Recovered vs. not-recovered from post-stroke aphasia: the contributions from the dominant and non-dominant hemispheres

Abstract

Purpose: Several adult studies have documented the importance of the peri-stroke areas to aphasia recovery. But, studies examining the differences in patterns of cortical participation in language comprehension in patients who have (LMCA-R) or have not recovered (LMCA-NR) from left middle cerebral artery infarction have not been performed up to date.

Methods: In this study, we compare cortical correlates of language comprehension using fMRI and semantic decision/tone decision task in 9 LMCA-R and 18 LMCA-NR patients matched at the time of stroke for age and handedness. We examine the cortical correlates of language performance by correlating intra- and extra-scanner measures of linguistic performance with fMRI activation and stroke volumes.
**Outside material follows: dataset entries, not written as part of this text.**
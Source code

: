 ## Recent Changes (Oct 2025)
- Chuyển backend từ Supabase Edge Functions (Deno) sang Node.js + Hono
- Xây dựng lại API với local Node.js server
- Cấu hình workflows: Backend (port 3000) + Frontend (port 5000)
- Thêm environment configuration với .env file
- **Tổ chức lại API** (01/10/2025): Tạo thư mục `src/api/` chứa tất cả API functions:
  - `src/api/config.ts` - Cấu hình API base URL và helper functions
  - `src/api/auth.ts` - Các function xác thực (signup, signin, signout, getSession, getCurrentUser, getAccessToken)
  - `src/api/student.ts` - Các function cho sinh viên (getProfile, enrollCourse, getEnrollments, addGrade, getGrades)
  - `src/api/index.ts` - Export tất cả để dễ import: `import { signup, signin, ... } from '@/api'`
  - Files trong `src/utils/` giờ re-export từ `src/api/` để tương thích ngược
Results: Our analyses show that LMCA-R at least 1 year after stroke show a return to typical fMRI language activation patterns and that there is a compensatory reorganization of language function in LMCA-NR patients with shifts to the right hemispheric brain regions. Further, with increasing strength of the left-hemispheric fMRI signal shift there are associated improvements in performance as tested with standardized linguistic measures. A negative correlation between the size of the stroke and performance on some of the linguistic tests is also observed.
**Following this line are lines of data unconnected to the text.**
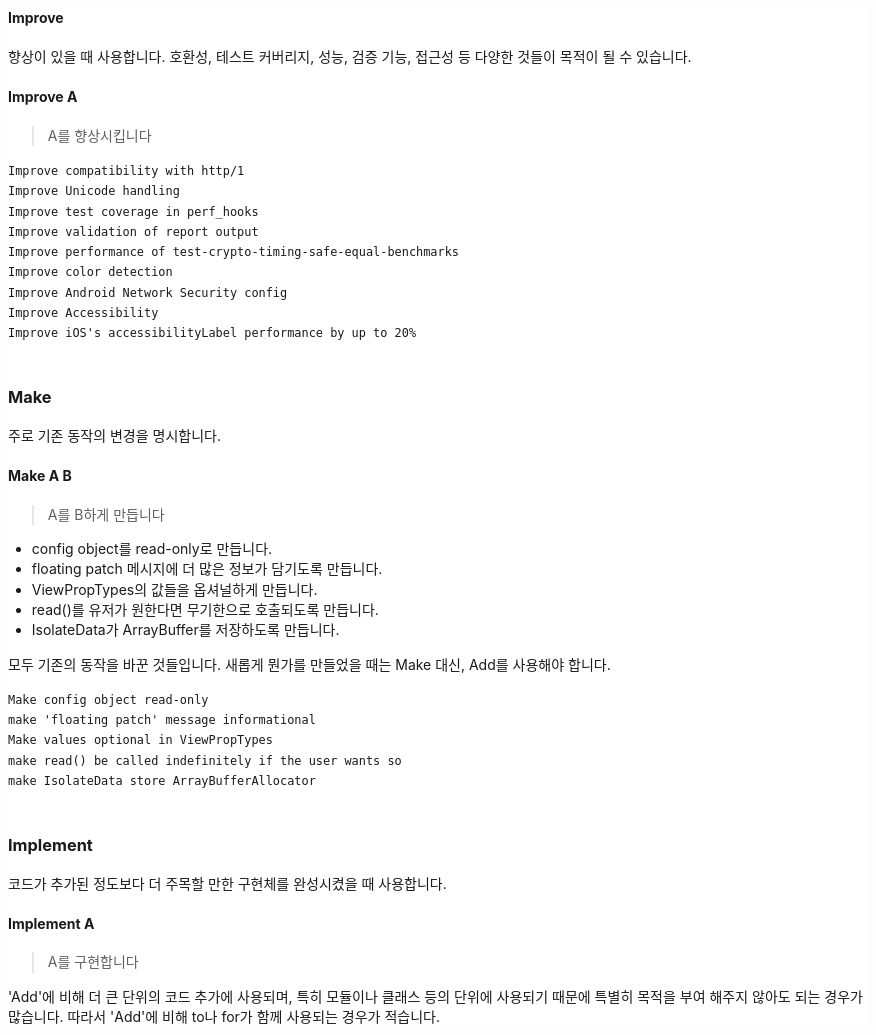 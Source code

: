 #### Improve

향상이 있을 때 사용합니다. 호환성, 테스트 커버리지, 성능, 검증 기능, 접근성 등 다양한 것들이 목적이 될 수 있습니다.

#### Improve A

> A를 향상시킵니다

<pre>
<code class="plaintext">Improve compatibility with http/1
Improve Unicode handling
Improve test coverage in perf_hooks
Improve validation of report output
Improve performance of test-crypto-timing-safe-equal-benchmarks
Improve color detection
Improve Android Network Security config
Improve Accessibility
Improve iOS's accessibilityLabel performance by up to 20%
</code>
</pre>

### Make

주로 기존 동작의 변경을 명시합니다.

#### Make A B

> A를 B하게 만듭니다

- config object를 read-only로 만듭니다.
- floating patch 메시지에 더 많은 정보가 담기도록 만듭니다.
- ViewPropTypes의 값들을 옵셔널하게 만듭니다.
- read()를 유저가 원한다면 무기한으로 호출되도록 만듭니다.
- IsolateData가 ArrayBuffer를 저장하도록 만듭니다.

모두 기존의 동작을 바꾼 것들입니다. 새롭게 뭔가를 만들었을 때는 Make 대신, Add를 사용해야 합니다.

<pre>
<code class="plaintext">Make config object read-only
make 'floating patch' message informational
Make values optional in ViewPropTypes
make read() be called indefinitely if the user wants so
make IsolateData store ArrayBufferAllocator
</code>
</pre>

### Implement

코드가 추가된 정도보다 더 주목할 만한 구현체를 완성시켰을 때 사용합니다.

#### Implement A

> A를 구현합니다

'Add'에 비해 더 큰 단위의 코드 추가에 사용되며, 특히 모듈이나 클래스 등의 단위에 사용되기 때문에 특별히 목적을 부여 해주지 않아도 되는 경우가 많습니다. 따라서 'Add'에 비해 to나 for가 함께 사용되는 경우가 적습니다.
Conclusions: This right-hemispheric shift as a mechanism of post-stroke recovery in adults appears to be an ineffective mode of language function recovery with increasing right-hemispheric shift associated with lower language performance. Thus, normalization of the post-stroke language activation patterns is needed for better language performance while shifts of the activation patterns to the non-dominant (right) hemisphere and/or large stroke size are associated with decreased linguistic abilities after stroke.

Figures

Figure 1

Example of using the lesion mask for the brain extraction and normalization steps. (A) Standard brain extraction of lesioned anatomical MRI (left) results in removal of viable tissue beyond the stroke lesion (middle) and subsequent misregistration to standardized space (right). (B) The lesion mask (in red) was traced on each subject’s anatomical MRI (left) and applied to achieve good results during the brain extraction algorithm (middle) and subsequent normalization to standardized space (right). Images are presented in radiological convention (left=right).

Figure 2

Group composite maps depicting lesion overlap between subjects in (A) LMCA patients with Token Test ≥41 (LMCA-R; n=9) and (B) LMCA patients with Token Test ≤40 (LMCA-NR; n=18). Images are presented in radiological convention (left=right) and lesion maps are overlaid onto one of the stroke subject’s anatomical scan in Talairach space with slices ranging from z=−34 to z=+62 (left to right).

Figure 3

Group composite activation maps for the SD/TD task for (A) LMCA-R and (B) LMCA-NR patients. Both groups show overall typical BOLD activation patterns during semantic processing with increased activation (in orange) in medial frontal, left lateral frontal and left/bilateral parietal regions and decreased activation (in blue) in bilateral temporal regions. (C) Group differences in BOLD activation during semantic processing. Compared to LMCA-NR, LMCA-R showed greater increases in activation (in orange) in the bilateral (right>left) cerebellum (1), left superior parietal lobule (3) and the left superior frontal gyrus (4). LMCA-R also showed a greater decrease in activation (in blue) than LMCA-NR in the right superior temporal gyrus (2). Activation clusters in all images are significant after correction for multiple comparisons at a corrected p<0.05 (voxelwise p<0.05, minimum cluster of 65 contiguous voxels). Images are presented in radiological convention (left=right) and group activation maps are overlaid onto one of the stroke subject’s anatomical scan in Talairach space with slices ranging from z=−34 to z=+62 (left to right). The clusters in (C) showing significant group activation differences were defined as regions of interest (ROIs 1–4) for use in correlation analyses; for each ROI, the average t-score was extracted from each subject’s GLM map. (c2) shows significant associations (Bonferroni corrected) between fMRI activation in ROI 2 and Controlled Oral Word Association Test (COWAT) performance. (c4) shows significant associations (Bonferroni corrected) between fMRI activation in ROI 4 and language performance on the Boston Naming Test (BNT), Semantic Fluency Test (SFT), Peabody Picture Vocabulary Test (PPVT), and the Complex Ideation subtest of the Boston Diagnostic Aphasia Examination (BDAE). On the scatterplots, data points in orange are LMCA-R subjects and in blue are LMCA-NR subjects.